Cybersecurity Trends and Predictions for 2024

What can we expect as the year progresses? Below are some of the major cybersecurity trends and developments shaping the cyber landscape in 2024.

In 2024, transitioning to quantum-resistant cryptography will become a mainstream boardroom discussion. No longer a buzzword or a topic to be tabled, becoming crypto-agile to prepare for post-quantum encryption will be a key focus for the C-suite. This shift has been massively supported by NIST’s development of quantum-resistant encryption and its impactful educational campaign on quantum’s threat to decryption.

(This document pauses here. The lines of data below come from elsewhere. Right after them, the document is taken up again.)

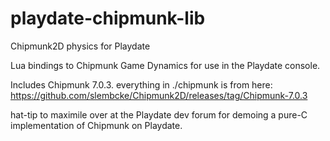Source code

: # playdate-chipmunk-lib
 Chipmunk2D physics for Playdate

Lua bindings to Chipmunk Game Dynamics for use in the Playdate console.

Includes Chipmunk 7.0.3. everything in ./chipmunk is from here:
https://github.com/slembcke/Chipmunk2D/releases/tag/Chipmunk-7.0.3

hat-tip to maximile over at the Playdate dev forum for demoing a pure-C implementation of Chipmunk on Playdate.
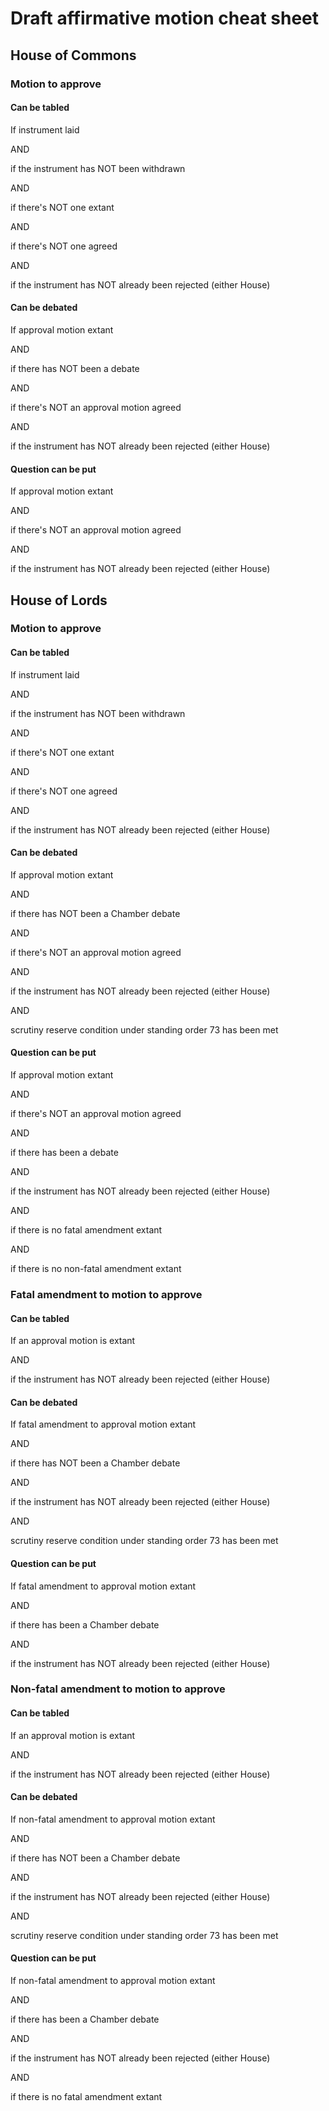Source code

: # Draft affirmative motion cheat sheet

## House of Commons

### Motion to approve

#### Can be tabled

If instrument laid

AND

if the instrument has NOT been withdrawn

AND

if there's NOT one extant

AND

if there's NOT one agreed

AND

if the instrument has NOT already been rejected (either House)

#### Can be debated

If approval motion extant

AND

if there has NOT been a debate

AND

if there's NOT an approval motion agreed

AND

if the instrument has NOT already been rejected (either House)

#### Question can be put

If approval motion extant

AND

if there's NOT an approval motion agreed

AND

if the instrument has NOT already been rejected (either House)

## House of Lords

### Motion to approve

#### Can be tabled

If instrument laid

AND

if the instrument has NOT been withdrawn

AND

if there's NOT one extant

AND

if there's NOT one agreed

AND

if the instrument has NOT already been rejected (either House)

#### Can be debated

If approval motion extant

AND

if there has NOT been a Chamber debate

AND

if there's NOT an approval motion agreed

AND

if the instrument has NOT already been rejected (either House)

AND

scrutiny reserve condition under standing order 73 has been met

#### Question can be put

If approval motion extant

AND

if there's NOT an approval motion agreed

AND

if there has been a debate

AND

if the instrument has NOT already been rejected (either House)

AND

if there is no fatal amendment extant

AND

if there is no non-fatal amendment extant

### Fatal amendment to motion to approve

#### Can be tabled

If an approval motion is extant

AND

if the instrument has NOT already been rejected (either House)

#### Can be debated

If fatal amendment to approval motion extant

AND

if there has NOT been a Chamber debate

AND

if the instrument has NOT already been rejected (either House)

AND

scrutiny reserve condition under standing order 73 has been met

#### Question can be put

If fatal amendment to approval motion extant

AND

if there has been a Chamber debate

AND

if the instrument has NOT already been rejected (either House)

### Non-fatal amendment to motion to approve

#### Can be tabled

If an approval motion is extant

AND

if the instrument has NOT already been rejected (either House)

#### Can be debated

If non-fatal amendment to approval motion extant

AND

if there has NOT been a Chamber debate

AND

if the instrument has NOT already been rejected (either House)

AND

scrutiny reserve condition under standing order 73 has been met

#### Question can be put

If non-fatal amendment to approval motion extant

AND

if there has been a Chamber debate

AND

if the instrument has NOT already been rejected (either House)

AND

if there is no fatal amendment extant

They have transformed a once-theoretical discussion about decryption into a mainstream business focus.

Certificate automation is poised to mark another significant milestone, transcending its previous enterprise-level boundaries to redefine businesses and sectors across all scales. The surge in automation will intricately weave together already interconnected digital infrastructure, transforming it into a seamless entity of automated services.

A decisive showdown will unfold in the upcoming year, determining whether AI emerges as a formidable threat actor or the ultimate guardian of cybersecurity. In a race against time, hackers and cybersecurity professionals are actively harnessing AI’s power to fortify their respective endeavors. The culmination of this race will reveal whether AI stands as a potential menace or the most impactful emerging technology protecting our cybersecurity realm.

2024 will be the year that the reliability of the digital record meets its demise as deep fakes fully undermine digital trust. Gone are the days when people could trust what they saw and heard. With the proliferation of deepfakes, every digital record, whether a photo, video, or voice recording, could be a fake. Given our current reliance on digital records within our legal, security, and digital systems, and without a solution, we will witness the crumbling of our systems that rely on biometrics to authenticate identity. Soon, all recording devices will have a built-in encrypted timestamp, acting as a watermark at the time of capture. These encrypted watermarks must be built upon the only unimpeachable form of encryption, PKI, to separate authentic images from deepfakes and re-establish digital trust in images, videos, and recordings.